The Supreme Court of the United States as an Autonomous Source of Constitutional Norms

Andrzej Bryk

Abstract


The landmark decisions of the Supreme Court change the ethos of adjudicating. The substantive due process doctrine allowed the Court to become an actual lawgiver. This doctrine widely extended the understanding of the due process clause of the 5th and 14th Amendments. Increased power of statutory construction corresponded with the doctrine of loose constructionism (living constitution). Decisions like Griswold v. Connecticut and Roe v. Wade created new constitutional rights, emanating from the radical liberal anthropology.
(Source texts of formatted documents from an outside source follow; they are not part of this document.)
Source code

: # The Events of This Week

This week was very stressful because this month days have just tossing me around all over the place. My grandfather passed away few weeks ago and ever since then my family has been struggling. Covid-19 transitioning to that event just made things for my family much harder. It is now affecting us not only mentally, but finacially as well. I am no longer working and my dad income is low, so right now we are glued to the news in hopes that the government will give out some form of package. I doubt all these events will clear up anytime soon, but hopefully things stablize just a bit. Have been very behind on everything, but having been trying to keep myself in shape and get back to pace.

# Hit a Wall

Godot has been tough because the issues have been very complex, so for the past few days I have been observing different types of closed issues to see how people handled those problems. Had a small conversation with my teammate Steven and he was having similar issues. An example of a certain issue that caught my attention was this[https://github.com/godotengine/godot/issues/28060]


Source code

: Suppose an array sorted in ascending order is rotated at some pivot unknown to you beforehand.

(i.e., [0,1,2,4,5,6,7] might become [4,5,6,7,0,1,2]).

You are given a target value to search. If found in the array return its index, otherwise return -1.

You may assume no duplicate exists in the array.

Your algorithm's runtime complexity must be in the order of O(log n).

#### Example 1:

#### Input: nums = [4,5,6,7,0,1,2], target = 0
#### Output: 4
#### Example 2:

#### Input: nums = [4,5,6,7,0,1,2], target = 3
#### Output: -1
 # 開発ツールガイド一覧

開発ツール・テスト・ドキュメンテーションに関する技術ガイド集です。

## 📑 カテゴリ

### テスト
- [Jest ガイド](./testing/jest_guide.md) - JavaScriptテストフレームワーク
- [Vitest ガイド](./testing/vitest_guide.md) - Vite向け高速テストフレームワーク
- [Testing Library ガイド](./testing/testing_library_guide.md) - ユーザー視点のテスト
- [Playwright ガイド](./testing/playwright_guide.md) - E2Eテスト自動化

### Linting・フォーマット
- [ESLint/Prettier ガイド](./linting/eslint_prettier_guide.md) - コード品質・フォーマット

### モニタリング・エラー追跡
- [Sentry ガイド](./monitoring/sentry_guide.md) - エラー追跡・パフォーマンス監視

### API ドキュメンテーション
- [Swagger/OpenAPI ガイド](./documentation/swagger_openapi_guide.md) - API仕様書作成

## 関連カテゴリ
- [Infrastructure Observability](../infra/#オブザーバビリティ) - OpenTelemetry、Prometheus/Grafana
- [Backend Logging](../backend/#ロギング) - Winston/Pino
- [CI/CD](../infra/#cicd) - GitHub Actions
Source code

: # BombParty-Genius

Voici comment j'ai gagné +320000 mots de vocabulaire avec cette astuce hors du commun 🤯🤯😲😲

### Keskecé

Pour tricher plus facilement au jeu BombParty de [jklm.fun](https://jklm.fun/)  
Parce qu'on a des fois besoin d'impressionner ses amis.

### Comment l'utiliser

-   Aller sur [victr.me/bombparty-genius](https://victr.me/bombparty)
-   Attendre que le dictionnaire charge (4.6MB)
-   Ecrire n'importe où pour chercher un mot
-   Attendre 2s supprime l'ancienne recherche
Adjudication became a field of an ideological battle in the culture war over anthropology determining the law’s content . In the classical and Christian understanding, being free is considered as having one’s identity discovered as an ontological constant, thus allowing an individual to develop himself according to the nature’s essence . The liberal anthropological revolution defines freedom as a power of self-creation, serving individual’s preferences. The liberal elites, employing ideas of social engineering, attempt to enforce rules based on coexistence and relationship of equal rights. Individual rights emanate from the autonomous, personal choice of life values, the key of the constitutional interpretation. The wider this right of self-definition , the wider the scope of the state’s intervention. In Griswold v. Connecticut the right to privacy signified deep cultural change rooted in such an anthropology. This “emancipation project” is thus built on an axiology destroying relations, becoming a kind of a religion of secular salvation. The state serves here as a demiurge and is sacralized. This causes an increasing abyss between the elites and the rest of the citizens, with a corresponding social disintegration of it’s public life. For instance Obergefell v. Hodges enforces a new anthropological definition of marriage, beginning to delegitimize creeds and actions of religious communities. This reflects a global phenomenon of connecting individual liberal rights with politics of identity and the post-modern culture of right understood as autonomous will without reasoning about its ontological, universal basis. The Supreme Court decisions are not separated from wider culture, but based on the new anthropological understanding of man as a consumer, with his individual will becoming the very basis of rights.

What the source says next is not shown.